RECORDS PROVIDED:
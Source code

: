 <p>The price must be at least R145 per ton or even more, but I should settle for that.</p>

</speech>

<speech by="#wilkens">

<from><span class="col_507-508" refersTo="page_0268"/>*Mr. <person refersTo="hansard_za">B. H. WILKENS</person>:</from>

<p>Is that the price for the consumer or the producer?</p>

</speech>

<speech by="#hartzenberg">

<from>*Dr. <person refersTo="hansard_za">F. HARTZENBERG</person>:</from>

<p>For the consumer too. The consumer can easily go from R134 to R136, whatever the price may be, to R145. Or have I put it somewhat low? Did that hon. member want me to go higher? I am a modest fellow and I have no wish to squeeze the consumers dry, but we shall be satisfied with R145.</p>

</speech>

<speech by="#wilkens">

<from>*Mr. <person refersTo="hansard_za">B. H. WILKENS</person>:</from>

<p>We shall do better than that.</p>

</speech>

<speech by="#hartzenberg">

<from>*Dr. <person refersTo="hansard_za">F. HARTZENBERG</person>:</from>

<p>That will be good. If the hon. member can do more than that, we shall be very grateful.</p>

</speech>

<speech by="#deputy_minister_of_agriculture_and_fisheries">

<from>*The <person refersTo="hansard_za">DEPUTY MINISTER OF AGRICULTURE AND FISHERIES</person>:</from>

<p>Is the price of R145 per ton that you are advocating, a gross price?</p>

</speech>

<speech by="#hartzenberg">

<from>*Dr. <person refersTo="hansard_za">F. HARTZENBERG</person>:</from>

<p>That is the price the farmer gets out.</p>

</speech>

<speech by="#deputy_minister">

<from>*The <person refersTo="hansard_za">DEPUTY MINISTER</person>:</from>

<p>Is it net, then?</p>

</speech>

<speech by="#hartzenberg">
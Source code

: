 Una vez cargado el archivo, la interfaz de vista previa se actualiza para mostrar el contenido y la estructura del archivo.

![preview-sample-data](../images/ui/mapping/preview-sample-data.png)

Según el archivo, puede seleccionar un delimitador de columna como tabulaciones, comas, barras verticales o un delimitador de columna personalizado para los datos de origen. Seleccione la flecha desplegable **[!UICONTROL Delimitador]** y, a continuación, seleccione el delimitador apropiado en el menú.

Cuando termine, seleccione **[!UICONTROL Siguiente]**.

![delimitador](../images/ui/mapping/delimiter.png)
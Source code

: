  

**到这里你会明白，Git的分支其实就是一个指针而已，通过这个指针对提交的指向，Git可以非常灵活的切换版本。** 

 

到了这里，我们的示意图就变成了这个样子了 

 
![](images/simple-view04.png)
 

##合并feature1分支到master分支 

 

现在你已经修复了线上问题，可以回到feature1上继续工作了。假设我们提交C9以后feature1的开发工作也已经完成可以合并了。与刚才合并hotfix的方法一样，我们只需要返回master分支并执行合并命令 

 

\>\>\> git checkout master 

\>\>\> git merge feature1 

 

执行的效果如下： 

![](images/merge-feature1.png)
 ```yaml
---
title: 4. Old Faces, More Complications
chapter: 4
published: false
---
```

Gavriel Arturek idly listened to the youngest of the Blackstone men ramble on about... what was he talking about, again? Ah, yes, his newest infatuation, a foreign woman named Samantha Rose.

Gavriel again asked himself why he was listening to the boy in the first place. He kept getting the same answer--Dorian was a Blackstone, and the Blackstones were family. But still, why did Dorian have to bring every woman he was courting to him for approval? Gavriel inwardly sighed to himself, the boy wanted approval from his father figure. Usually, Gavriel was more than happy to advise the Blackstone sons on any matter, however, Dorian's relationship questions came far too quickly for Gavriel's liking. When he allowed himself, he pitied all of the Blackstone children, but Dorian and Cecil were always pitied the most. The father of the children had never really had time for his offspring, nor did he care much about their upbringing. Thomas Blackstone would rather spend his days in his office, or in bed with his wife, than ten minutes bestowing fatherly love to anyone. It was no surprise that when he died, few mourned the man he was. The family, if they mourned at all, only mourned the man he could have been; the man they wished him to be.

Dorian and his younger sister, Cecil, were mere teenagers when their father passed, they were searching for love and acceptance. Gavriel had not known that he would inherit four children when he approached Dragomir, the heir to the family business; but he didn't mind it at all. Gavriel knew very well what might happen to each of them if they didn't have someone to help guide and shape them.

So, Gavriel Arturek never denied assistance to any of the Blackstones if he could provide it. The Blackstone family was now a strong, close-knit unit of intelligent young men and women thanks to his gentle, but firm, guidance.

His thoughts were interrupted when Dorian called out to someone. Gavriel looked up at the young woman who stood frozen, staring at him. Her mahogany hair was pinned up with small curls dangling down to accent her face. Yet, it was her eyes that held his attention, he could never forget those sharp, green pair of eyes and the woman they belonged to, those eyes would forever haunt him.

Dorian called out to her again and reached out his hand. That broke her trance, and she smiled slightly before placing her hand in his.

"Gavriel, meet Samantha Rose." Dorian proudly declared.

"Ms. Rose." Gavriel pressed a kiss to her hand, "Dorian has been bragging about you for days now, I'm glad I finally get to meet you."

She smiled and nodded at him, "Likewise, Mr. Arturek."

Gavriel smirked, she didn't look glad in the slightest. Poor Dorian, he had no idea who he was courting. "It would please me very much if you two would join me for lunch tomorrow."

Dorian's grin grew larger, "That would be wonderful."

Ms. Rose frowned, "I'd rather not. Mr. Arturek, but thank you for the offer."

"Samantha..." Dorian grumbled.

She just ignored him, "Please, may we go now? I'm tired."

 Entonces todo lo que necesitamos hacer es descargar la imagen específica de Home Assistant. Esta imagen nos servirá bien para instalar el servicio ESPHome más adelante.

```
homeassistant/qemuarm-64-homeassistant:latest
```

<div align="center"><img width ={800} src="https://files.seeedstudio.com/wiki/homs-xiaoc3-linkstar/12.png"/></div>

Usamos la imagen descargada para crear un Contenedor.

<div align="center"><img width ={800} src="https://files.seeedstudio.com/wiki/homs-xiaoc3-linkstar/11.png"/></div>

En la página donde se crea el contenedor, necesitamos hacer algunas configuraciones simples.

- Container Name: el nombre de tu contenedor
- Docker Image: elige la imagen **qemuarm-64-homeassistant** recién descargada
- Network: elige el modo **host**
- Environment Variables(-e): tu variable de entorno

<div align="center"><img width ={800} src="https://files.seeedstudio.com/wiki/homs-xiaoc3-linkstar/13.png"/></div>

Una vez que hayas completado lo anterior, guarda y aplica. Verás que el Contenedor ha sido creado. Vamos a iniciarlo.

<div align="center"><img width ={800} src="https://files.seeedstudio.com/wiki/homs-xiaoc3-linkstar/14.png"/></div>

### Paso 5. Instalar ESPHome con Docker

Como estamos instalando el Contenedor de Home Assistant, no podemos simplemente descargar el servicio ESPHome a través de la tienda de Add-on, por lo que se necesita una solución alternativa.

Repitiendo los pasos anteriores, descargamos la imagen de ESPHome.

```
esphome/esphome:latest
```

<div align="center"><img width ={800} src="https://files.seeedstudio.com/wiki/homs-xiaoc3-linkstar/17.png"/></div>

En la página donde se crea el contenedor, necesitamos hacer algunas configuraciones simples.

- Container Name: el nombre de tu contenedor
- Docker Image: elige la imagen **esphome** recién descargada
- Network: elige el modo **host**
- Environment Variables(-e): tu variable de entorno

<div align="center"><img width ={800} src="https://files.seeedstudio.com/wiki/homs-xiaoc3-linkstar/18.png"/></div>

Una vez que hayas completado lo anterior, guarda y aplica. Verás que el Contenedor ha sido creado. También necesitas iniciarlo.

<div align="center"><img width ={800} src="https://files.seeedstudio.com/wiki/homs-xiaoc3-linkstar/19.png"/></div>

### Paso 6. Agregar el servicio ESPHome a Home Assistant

REQUIREMENT:
Which lines in the data hold the string "sido"? Copy each of them.

OUTPUT OF THE TASK:
Una vez que hayas completado lo anterior, guarda y aplica. Verás que el Contenedor ha sido creado. Vamos a iniciarlo.
Una vez que hayas completado lo anterior, guarda y aplica. Verás que el Contenedor ha sido creado. También necesitas iniciarlo.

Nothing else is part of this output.